Stored data
___

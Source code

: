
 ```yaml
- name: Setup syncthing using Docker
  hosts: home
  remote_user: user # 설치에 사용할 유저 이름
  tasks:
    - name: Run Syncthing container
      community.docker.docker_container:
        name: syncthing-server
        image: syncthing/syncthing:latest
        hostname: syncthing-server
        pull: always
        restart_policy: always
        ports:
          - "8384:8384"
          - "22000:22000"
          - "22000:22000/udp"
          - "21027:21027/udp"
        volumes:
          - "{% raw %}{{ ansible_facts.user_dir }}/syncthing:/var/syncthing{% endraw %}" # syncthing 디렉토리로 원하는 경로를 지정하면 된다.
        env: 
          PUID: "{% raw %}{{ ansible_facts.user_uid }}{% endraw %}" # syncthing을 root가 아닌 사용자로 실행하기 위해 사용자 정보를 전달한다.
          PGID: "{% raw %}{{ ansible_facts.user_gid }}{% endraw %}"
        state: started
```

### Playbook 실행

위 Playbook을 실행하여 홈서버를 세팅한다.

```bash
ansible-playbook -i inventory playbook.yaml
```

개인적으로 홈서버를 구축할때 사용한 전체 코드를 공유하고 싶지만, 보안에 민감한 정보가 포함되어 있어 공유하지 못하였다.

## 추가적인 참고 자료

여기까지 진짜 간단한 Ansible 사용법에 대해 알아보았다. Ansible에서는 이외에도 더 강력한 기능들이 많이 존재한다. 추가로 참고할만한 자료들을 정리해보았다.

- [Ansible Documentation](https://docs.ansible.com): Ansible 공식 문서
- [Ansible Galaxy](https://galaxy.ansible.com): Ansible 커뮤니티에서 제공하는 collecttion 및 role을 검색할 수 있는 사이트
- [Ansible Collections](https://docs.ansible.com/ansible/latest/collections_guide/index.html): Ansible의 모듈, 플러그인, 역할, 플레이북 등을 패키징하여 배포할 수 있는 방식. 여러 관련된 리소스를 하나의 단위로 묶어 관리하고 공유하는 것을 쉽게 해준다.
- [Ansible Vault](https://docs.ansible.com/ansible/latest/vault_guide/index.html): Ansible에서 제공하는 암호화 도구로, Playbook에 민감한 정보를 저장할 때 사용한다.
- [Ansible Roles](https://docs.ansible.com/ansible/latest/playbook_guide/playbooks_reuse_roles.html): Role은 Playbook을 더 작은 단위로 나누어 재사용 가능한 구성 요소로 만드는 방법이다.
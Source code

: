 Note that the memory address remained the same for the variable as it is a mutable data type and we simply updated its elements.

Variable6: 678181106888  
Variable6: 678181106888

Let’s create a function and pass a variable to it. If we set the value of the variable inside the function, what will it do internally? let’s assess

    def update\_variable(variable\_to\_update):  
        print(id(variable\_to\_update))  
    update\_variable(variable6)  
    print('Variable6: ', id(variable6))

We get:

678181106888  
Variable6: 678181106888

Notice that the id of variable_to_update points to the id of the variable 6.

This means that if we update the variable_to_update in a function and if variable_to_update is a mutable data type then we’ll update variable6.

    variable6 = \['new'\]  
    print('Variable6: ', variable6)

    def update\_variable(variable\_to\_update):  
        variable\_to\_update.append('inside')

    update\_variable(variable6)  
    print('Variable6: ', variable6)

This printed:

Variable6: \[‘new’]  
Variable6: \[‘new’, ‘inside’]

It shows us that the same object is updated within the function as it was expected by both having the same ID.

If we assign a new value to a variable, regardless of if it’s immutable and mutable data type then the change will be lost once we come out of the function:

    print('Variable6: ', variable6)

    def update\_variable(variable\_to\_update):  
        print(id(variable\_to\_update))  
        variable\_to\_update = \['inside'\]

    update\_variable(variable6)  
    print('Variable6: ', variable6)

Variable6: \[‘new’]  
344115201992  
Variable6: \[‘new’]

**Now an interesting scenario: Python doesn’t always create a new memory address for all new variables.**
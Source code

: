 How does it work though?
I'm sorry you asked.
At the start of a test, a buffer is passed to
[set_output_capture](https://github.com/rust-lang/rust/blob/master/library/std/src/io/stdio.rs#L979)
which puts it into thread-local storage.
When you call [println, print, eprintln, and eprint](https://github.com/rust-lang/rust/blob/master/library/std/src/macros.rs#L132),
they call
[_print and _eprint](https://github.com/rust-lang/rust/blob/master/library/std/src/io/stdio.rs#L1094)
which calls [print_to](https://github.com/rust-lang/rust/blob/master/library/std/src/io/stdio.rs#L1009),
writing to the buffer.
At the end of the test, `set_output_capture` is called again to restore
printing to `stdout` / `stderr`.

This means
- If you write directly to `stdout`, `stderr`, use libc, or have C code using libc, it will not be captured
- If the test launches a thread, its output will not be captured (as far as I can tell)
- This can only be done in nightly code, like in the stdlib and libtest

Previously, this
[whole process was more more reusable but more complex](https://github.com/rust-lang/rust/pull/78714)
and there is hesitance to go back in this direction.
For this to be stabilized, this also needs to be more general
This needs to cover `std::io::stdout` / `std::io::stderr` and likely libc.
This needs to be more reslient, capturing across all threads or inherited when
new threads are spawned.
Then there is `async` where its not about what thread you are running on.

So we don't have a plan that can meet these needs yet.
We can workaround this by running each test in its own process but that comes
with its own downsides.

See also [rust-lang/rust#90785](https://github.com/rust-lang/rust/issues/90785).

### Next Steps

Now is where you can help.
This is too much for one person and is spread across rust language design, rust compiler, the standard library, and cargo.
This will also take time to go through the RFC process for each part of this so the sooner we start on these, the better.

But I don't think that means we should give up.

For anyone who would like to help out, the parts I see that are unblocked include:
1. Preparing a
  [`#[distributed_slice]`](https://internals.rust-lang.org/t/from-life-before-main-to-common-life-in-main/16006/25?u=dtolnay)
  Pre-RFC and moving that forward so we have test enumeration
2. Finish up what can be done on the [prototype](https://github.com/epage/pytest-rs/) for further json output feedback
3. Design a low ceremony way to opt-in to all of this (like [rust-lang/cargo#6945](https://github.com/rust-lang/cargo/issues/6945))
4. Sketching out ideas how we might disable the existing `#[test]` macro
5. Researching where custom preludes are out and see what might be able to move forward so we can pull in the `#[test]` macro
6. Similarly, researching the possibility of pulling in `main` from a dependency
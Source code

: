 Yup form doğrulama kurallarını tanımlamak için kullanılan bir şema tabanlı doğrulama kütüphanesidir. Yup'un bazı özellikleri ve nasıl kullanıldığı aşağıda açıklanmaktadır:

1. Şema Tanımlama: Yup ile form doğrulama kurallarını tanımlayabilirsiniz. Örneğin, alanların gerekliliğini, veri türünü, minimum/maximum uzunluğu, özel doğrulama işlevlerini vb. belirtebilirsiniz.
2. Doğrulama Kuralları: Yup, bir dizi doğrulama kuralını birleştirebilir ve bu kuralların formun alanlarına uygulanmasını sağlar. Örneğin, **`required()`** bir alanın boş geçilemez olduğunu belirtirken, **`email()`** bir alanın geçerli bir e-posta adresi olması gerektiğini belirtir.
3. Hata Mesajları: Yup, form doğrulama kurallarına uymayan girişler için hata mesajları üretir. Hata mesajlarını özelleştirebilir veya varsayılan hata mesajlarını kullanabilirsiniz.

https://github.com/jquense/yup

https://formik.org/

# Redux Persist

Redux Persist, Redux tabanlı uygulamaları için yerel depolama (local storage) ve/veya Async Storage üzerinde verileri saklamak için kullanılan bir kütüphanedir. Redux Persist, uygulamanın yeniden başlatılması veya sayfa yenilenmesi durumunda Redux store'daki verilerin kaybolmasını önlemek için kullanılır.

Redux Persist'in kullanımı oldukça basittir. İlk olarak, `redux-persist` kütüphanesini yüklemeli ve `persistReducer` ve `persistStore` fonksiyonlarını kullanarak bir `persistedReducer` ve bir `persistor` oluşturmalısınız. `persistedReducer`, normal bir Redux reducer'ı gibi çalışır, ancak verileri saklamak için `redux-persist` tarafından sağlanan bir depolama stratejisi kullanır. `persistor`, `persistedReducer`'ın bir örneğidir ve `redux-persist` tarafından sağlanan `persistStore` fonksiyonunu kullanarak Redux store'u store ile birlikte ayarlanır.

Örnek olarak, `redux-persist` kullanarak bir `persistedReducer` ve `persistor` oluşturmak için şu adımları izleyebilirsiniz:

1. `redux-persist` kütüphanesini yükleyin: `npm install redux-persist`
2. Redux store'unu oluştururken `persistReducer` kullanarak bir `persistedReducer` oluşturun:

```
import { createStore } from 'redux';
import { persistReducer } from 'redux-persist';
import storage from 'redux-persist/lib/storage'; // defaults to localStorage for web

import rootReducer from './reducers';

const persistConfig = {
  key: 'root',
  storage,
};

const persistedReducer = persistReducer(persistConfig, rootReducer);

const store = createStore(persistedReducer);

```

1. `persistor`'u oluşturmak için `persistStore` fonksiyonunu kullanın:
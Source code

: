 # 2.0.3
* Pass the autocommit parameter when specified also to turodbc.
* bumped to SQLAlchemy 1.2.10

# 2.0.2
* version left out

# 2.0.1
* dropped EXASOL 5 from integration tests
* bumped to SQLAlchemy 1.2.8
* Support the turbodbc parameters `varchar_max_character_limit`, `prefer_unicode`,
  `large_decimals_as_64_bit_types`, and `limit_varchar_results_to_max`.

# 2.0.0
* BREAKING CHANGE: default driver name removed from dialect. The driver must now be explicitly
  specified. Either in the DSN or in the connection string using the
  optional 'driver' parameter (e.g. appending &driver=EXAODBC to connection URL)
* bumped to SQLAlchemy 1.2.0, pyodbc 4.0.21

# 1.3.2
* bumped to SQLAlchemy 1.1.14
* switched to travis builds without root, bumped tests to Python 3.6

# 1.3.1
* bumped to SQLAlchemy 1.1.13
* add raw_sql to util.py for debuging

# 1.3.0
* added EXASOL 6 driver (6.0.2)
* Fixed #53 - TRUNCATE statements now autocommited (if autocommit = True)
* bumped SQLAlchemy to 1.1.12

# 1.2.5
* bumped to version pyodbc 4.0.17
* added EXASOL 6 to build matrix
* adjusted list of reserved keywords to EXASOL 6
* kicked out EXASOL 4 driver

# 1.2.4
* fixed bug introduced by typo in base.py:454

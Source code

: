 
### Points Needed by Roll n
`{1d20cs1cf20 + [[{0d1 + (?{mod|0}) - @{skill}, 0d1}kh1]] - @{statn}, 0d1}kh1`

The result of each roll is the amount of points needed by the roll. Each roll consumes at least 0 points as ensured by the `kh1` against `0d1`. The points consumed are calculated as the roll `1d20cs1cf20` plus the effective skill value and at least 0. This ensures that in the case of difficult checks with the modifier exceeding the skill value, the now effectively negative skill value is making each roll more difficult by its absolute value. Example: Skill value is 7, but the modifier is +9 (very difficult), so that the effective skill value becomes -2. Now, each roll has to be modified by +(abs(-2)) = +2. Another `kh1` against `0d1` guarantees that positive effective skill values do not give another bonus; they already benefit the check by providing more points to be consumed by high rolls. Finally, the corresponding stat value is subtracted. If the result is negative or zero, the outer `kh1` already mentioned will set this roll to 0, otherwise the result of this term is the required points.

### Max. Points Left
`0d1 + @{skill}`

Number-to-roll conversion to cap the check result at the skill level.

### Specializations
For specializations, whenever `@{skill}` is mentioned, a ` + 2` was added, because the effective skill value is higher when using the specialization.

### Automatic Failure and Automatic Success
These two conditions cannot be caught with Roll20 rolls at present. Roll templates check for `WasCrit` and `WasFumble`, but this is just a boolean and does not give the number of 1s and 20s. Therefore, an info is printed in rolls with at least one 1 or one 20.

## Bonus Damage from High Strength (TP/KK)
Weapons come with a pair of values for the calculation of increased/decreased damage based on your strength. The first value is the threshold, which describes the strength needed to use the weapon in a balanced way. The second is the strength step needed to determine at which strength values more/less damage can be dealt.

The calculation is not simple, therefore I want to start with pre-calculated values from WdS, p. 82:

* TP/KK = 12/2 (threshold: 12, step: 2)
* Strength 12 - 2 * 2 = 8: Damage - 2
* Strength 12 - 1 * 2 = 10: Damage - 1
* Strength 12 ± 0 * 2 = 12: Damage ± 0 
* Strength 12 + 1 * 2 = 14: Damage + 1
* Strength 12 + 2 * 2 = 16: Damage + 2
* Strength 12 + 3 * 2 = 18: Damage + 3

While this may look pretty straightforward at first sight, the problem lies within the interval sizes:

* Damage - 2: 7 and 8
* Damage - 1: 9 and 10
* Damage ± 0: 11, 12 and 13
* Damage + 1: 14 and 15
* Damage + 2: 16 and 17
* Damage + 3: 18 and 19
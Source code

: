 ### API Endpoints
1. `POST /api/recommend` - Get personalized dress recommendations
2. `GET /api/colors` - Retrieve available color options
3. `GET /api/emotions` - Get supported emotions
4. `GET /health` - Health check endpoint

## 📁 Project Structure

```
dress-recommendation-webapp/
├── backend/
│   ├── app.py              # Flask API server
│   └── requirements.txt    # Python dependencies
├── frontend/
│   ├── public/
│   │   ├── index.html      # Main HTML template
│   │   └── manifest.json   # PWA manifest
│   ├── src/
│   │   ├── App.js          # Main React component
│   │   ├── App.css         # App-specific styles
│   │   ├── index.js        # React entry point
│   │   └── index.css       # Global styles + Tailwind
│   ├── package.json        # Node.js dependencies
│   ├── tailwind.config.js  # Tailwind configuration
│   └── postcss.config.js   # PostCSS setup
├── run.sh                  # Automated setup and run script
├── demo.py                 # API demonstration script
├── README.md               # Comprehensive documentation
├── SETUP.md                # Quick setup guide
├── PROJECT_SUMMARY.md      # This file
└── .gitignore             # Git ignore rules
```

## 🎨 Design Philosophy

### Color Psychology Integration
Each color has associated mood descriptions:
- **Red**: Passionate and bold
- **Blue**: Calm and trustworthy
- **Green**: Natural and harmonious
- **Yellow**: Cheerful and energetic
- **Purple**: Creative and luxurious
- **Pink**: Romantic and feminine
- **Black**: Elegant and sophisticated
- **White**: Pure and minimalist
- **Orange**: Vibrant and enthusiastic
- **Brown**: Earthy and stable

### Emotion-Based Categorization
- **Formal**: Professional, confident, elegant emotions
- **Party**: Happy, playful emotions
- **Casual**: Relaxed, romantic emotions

___

→ Activity
Going back to the entries above, set down exactly the lines that begin at the one with "- **Purple**: Creative and luxurious" and end at the one with "- **Party**: Happy, playful emotions", both included, and nothing else.

→ Response area
- **Purple**: Creative and luxurious
- **Pink**: Romantic and feminine
- **Black**: Elegant and sophisticated
- **White**: Pure and minimalist
- **Orange**: Vibrant and enthusiastic
- **Brown**: Earthy and stable

### Emotion-Based Categorization
- **Formal**: Professional, confident, elegant emotions
- **Party**: Happy, playful emotions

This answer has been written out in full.